• [WHAT THIS TASK INVOLVES]: Exactly the line with "Pour évaluer si" and the lines that follow it, through the closing line of the entries, should be restated, with nothing left out or added.

Plain-text document sources:
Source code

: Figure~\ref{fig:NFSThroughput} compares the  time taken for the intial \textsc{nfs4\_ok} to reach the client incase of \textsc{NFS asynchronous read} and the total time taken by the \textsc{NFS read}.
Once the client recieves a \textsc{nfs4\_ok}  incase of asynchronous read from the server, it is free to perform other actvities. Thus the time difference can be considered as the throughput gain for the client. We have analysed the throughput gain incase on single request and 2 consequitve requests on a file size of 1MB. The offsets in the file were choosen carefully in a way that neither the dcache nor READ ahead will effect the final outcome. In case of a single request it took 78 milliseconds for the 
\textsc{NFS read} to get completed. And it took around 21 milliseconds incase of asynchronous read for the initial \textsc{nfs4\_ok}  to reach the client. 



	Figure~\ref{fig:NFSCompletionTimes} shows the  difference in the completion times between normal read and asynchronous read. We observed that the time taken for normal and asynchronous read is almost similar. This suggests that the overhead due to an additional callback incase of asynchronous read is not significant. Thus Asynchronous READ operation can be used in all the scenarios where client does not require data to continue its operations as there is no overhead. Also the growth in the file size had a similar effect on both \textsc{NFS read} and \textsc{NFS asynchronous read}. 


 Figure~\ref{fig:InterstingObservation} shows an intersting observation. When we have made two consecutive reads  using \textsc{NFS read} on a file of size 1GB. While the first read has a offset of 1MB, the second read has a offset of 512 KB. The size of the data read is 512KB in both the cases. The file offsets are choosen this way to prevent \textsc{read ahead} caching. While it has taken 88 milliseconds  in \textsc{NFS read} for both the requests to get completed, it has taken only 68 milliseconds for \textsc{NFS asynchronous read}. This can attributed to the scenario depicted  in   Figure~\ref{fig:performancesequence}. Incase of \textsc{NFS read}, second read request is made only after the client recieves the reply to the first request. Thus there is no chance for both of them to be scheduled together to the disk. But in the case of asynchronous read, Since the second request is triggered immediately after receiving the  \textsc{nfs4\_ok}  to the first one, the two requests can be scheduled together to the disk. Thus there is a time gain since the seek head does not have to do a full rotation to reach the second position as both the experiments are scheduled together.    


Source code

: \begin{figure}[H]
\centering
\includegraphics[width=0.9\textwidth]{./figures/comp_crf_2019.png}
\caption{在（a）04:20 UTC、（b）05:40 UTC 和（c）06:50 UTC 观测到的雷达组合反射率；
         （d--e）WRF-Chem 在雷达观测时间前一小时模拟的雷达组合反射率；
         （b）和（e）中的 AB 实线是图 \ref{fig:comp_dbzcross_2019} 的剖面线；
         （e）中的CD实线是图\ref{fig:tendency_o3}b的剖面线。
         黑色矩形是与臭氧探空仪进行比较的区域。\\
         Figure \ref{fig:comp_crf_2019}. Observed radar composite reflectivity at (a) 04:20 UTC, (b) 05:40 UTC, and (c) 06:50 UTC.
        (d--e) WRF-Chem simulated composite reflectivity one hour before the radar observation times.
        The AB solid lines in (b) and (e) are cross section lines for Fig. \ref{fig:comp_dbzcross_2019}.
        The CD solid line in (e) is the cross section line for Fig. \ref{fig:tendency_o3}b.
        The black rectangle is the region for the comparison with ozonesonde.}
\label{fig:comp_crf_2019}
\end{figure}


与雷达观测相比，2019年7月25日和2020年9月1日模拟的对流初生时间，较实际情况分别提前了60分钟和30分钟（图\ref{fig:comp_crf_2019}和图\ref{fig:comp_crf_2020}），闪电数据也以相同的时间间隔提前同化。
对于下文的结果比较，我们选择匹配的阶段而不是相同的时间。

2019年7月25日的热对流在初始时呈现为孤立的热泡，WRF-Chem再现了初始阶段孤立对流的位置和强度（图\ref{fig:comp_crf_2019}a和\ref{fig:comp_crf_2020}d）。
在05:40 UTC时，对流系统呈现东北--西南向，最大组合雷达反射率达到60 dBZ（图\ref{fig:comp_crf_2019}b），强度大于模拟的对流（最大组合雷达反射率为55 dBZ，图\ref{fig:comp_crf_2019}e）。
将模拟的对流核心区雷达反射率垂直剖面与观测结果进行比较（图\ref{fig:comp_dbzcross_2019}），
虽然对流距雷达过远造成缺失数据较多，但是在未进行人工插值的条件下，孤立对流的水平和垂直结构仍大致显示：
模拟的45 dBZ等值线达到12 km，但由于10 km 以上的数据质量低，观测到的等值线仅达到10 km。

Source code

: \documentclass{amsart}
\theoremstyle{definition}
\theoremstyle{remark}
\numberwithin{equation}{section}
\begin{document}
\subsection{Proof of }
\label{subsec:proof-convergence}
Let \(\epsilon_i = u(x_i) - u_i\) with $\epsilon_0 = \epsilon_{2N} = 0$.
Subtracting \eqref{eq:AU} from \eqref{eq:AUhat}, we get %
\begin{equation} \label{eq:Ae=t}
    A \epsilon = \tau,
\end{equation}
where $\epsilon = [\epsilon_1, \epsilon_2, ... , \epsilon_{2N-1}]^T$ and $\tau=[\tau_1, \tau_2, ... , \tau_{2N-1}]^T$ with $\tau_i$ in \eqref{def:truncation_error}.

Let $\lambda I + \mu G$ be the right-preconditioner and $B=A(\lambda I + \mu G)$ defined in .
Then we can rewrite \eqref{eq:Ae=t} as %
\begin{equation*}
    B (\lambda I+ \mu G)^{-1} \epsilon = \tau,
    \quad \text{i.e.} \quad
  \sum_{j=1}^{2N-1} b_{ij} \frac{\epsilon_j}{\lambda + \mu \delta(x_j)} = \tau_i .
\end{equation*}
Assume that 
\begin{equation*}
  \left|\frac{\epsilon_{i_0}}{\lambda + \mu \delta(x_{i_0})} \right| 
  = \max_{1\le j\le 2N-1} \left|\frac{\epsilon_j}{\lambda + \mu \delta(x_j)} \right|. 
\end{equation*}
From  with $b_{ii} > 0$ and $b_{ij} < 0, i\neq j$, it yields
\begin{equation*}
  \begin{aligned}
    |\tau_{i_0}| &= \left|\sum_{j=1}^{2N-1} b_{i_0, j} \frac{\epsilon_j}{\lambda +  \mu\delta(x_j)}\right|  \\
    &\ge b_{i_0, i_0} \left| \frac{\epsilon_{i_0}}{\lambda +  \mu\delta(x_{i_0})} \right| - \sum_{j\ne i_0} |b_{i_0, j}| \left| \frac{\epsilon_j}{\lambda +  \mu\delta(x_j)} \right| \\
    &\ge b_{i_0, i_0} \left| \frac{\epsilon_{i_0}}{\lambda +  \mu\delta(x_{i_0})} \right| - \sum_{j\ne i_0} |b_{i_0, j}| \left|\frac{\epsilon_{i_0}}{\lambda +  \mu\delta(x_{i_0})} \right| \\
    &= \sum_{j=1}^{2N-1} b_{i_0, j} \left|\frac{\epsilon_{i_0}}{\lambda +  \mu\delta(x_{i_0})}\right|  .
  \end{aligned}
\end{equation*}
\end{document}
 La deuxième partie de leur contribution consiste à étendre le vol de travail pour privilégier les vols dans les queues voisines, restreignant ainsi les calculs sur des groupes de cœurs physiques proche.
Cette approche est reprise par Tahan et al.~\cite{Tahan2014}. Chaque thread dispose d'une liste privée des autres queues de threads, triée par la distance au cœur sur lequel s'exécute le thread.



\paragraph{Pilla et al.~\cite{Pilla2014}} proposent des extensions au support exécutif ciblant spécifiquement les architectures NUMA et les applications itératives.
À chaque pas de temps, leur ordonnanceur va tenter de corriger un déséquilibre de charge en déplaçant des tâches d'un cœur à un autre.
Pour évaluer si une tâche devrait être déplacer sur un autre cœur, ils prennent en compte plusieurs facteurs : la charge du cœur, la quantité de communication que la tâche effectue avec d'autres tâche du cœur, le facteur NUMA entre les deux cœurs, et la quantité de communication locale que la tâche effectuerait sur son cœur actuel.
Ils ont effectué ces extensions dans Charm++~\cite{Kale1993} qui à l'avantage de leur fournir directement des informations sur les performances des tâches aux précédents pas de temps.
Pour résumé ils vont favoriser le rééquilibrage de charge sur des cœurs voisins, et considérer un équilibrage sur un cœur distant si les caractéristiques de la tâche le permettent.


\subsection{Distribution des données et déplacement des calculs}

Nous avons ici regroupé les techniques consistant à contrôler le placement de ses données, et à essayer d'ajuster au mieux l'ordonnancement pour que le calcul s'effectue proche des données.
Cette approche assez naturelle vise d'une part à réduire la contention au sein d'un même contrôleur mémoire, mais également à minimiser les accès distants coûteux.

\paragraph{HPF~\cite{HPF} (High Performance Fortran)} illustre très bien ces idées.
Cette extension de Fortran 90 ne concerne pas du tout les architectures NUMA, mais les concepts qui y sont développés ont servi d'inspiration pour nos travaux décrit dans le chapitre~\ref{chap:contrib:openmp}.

• [RESULT FOR THIS TASK]:
Pour évaluer si une tâche devrait être déplacer sur un autre cœur, ils prennent en compte plusieurs facteurs : la charge du cœur, la quantité de communication que la tâche effectue avec d'autres tâche du cœur, le facteur NUMA entre les deux cœurs, et la quantité de communication locale que la tâche effectuerait sur son cœur actuel.
Ils ont effectué ces extensions dans Charm++~\cite{Kale1993} qui à l'avantage de leur fournir directement des informations sur les performances des tâches aux précédents pas de temps.
Pour résumé ils vont favoriser le rééquilibrage de charge sur des cœurs voisins, et considérer un équilibrage sur un cœur distant si les caractéristiques de la tâche le permettent.


\subsection{Distribution des données et déplacement des calculs}

Nous avons ici regroupé les techniques consistant à contrôler le placement de ses données, et à essayer d'ajuster au mieux l'ordonnancement pour que le calcul s'effectue proche des données.
Cette approche assez naturelle vise d'une part à réduire la contention au sein d'un même contrôleur mémoire, mais également à minimiser les accès distants coûteux.

\paragraph{HPF~\cite{HPF} (High Performance Fortran)} illustre très bien ces idées.
Cette extension de Fortran 90 ne concerne pas du tout les architectures NUMA, mais les concepts qui y sont développés ont servi d'inspiration pour nos travaux décrit dans le chapitre~\ref{chap:contrib:openmp}.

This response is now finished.